Vues Éphémères – Mai 2010

de

Ces derniers temps, j’avoue que le feuilleton du numérique commençait un peu à m’ennuyer. La première saison, placée sous le signe de l’enthousiasme, ne m’avait pas vraiment convaincu — l’intrigue n’avançait pas trop, et les grands sourires des personnages principaux, les éditeurs, finissaient par sonner un peu creux. Bref, c’est un peu dubitatif que j’avais suivi, de loin, le début d’une seconde saison qui semblait s’annoncer sous les mêmes auspices — et ce, jusqu’à ce qu’apparaissent de nouveaux personnages, les auteurs. Et là, soudainement, le rythme changea du tout au tout : adieu la chronique plan-plan et les discours bien rôdés, place aux grands mouvements, aux déclarations passionnées et aux affrontements dramatiques. Certes, depuis le moment fort de la mobilisation à la veille du Salon du Livre, il y a à peine deux mois, l’intensité est un peu retombée. Et très franchement, je ne me voyais pas me pencher sur les derniers rebondissements, si le MOTif (observatoire du livre et de l’écrit en Ile-de-France) n’était arrivé sur scène ces derniers jours.

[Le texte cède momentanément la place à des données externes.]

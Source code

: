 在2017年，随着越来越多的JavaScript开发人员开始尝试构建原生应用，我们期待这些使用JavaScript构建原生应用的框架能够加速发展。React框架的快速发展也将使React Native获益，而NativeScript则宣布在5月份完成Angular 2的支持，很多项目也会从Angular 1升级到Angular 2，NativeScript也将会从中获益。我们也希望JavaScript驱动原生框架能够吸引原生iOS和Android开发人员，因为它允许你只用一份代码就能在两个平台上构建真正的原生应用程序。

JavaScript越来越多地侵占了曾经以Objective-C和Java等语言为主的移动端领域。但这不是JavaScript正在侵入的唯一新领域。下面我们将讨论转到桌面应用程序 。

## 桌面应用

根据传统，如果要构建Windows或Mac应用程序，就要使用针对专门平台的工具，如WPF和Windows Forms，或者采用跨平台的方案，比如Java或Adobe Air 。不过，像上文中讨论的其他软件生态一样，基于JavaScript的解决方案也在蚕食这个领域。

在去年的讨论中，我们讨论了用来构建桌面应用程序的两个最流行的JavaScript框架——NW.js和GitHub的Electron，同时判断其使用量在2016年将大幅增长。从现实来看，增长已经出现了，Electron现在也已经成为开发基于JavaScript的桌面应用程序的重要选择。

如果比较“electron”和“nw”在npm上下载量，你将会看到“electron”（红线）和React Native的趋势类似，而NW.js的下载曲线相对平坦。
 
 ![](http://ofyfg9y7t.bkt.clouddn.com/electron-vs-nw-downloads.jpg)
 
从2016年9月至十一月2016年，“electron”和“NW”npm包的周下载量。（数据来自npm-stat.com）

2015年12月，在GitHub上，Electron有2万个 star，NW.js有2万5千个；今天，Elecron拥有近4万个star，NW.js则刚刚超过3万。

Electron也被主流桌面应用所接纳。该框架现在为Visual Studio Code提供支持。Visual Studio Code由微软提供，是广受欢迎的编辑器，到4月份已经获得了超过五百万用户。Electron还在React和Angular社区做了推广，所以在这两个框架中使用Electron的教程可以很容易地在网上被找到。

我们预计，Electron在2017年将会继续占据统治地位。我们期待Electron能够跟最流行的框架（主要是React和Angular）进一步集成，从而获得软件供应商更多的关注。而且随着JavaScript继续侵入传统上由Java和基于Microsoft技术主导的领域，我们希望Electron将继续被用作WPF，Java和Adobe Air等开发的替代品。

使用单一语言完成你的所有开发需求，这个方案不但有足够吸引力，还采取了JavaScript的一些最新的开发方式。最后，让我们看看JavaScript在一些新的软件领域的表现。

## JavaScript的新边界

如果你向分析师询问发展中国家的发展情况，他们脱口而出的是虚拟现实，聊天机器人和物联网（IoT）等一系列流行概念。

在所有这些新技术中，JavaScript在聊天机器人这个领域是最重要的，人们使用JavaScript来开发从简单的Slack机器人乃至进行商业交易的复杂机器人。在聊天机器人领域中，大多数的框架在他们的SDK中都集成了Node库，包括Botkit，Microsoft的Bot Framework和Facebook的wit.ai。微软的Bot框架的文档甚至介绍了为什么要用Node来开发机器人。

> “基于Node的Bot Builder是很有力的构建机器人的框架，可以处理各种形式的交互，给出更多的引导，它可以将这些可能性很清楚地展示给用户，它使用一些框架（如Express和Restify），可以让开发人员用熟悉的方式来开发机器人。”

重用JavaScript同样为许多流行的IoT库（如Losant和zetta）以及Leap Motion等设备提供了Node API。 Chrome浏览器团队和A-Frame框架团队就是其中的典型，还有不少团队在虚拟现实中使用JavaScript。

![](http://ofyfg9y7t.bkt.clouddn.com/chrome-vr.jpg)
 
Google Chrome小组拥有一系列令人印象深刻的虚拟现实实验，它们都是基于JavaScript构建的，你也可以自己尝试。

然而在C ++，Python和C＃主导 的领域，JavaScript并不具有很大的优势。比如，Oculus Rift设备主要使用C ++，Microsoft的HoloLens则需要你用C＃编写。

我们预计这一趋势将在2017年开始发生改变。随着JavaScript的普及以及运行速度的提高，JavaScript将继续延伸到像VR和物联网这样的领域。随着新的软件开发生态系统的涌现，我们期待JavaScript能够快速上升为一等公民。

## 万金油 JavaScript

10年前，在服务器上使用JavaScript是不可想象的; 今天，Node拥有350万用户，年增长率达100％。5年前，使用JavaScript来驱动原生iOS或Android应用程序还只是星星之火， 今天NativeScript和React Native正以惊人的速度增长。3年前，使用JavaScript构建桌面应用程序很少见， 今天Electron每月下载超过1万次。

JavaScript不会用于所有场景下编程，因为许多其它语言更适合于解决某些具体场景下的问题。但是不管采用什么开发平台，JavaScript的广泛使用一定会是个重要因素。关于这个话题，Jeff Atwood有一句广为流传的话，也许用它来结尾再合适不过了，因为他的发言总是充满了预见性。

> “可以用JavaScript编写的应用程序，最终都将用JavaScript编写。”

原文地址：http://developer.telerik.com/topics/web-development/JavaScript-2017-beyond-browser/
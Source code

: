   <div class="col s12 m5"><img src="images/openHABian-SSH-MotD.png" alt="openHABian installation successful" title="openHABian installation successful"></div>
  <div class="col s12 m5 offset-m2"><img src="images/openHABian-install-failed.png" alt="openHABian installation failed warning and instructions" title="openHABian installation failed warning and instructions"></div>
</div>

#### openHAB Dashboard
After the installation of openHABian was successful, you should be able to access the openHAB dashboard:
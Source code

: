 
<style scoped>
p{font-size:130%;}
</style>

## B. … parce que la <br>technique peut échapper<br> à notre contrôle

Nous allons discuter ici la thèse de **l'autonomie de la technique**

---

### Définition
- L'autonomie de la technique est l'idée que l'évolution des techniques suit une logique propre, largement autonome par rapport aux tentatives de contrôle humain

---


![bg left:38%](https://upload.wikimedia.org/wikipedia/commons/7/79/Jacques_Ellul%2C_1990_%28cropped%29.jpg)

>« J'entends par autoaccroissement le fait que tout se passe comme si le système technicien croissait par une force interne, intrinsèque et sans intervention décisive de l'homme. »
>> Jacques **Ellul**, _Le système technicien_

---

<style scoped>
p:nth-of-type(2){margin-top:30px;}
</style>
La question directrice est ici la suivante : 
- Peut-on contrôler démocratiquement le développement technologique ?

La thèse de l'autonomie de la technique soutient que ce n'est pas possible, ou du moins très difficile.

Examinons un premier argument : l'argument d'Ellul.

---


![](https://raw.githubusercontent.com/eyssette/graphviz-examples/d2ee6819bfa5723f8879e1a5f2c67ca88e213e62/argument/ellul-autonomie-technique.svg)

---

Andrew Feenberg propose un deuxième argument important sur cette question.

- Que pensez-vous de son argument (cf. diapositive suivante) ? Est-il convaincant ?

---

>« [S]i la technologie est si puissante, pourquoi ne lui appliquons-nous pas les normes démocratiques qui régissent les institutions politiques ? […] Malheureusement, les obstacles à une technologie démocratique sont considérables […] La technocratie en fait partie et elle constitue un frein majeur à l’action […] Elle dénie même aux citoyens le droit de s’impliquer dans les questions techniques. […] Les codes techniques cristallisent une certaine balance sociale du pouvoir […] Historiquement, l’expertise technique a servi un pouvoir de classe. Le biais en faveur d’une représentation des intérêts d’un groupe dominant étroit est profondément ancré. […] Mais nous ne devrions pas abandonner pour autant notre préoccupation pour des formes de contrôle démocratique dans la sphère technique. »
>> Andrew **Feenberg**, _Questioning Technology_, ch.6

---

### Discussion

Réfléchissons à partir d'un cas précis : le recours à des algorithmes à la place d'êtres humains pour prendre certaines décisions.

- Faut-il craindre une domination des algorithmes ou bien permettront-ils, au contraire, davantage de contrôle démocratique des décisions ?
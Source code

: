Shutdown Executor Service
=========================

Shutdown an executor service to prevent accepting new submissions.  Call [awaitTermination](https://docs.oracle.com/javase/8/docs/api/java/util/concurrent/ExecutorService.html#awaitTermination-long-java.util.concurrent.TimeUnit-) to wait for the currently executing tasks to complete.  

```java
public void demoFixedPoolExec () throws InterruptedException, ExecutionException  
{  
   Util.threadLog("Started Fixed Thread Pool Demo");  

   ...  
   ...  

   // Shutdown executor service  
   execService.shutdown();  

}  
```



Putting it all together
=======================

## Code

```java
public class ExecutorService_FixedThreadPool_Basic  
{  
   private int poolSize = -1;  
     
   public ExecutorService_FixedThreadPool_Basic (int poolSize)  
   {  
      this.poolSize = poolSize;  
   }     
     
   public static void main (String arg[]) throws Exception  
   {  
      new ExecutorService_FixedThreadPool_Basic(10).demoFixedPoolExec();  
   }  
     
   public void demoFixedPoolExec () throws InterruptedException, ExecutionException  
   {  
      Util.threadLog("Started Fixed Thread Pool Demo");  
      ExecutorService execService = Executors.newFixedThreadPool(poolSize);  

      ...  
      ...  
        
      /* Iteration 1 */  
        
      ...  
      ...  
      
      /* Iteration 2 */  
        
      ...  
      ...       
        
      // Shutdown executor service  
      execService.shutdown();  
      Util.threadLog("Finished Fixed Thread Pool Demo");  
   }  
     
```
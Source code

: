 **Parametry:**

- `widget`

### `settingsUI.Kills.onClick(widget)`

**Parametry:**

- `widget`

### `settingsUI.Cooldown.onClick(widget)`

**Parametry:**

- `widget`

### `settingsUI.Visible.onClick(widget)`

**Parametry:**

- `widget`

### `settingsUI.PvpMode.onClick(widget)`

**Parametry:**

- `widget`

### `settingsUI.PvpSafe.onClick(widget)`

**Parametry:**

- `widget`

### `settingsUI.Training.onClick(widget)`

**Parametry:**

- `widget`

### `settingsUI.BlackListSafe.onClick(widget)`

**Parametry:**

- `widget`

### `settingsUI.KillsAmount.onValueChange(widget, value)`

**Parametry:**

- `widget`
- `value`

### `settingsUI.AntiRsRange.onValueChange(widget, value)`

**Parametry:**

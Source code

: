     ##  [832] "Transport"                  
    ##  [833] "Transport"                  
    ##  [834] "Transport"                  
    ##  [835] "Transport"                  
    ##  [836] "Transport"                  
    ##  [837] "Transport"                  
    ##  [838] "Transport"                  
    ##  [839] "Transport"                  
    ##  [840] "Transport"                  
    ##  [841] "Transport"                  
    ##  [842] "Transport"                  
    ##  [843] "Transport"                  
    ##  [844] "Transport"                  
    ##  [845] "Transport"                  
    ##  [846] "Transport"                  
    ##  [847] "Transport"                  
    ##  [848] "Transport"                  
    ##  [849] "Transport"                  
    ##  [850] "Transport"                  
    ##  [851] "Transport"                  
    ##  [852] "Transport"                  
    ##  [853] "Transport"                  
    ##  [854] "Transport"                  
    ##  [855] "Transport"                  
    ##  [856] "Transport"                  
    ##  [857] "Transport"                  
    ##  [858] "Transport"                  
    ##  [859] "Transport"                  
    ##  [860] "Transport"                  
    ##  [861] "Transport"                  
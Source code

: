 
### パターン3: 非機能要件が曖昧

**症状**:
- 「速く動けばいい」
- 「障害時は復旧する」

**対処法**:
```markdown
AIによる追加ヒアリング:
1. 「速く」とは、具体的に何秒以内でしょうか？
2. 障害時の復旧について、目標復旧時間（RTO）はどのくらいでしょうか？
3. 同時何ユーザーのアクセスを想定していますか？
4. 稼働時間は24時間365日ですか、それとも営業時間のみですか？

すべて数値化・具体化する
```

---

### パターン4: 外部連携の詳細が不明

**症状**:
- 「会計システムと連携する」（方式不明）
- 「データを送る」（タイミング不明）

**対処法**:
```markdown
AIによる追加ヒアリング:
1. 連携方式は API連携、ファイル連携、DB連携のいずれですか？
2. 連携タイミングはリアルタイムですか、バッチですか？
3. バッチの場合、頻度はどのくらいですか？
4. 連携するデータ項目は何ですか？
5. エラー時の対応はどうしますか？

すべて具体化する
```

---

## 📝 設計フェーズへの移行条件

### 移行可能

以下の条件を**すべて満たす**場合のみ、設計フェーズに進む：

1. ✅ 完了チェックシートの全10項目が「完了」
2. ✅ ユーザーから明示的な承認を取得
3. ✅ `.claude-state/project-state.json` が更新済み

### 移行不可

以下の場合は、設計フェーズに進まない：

Ce n’est pas un coup de théâtre à proprement parler. Mais, pour le spectateur un peu distant qui considère toute cette agitation sans vraiment avoir à sa disposition tous les tenants et les aboutissants, l’arrivée de ce protagoniste mineur permet de comprendre un peu mieux et de savoir à quoi s’en tenir. Car, dans un contexte de négociations visiblement épineuses, et d’enjeux financiers supposément considérables, il faut bien reconnaître que nous, spectateurs, manquons cruellement de repères.
La pièce à conviction est donc là, une étude intitulée «Le coût d’un livre numérique», et commandée à Aldus Conseils en avril dernier. 36 pages portant sur l’ensemble de l’industrie du livre, donc, mais qui touchent également à la bande dessinée. 36 pages qui détaillent, chiffrent, estiment et comptabilisent. D’un côté, le coût d’un livre numérique ; et de l’autre, la répartition de la rémunération pour chacun des acteurs.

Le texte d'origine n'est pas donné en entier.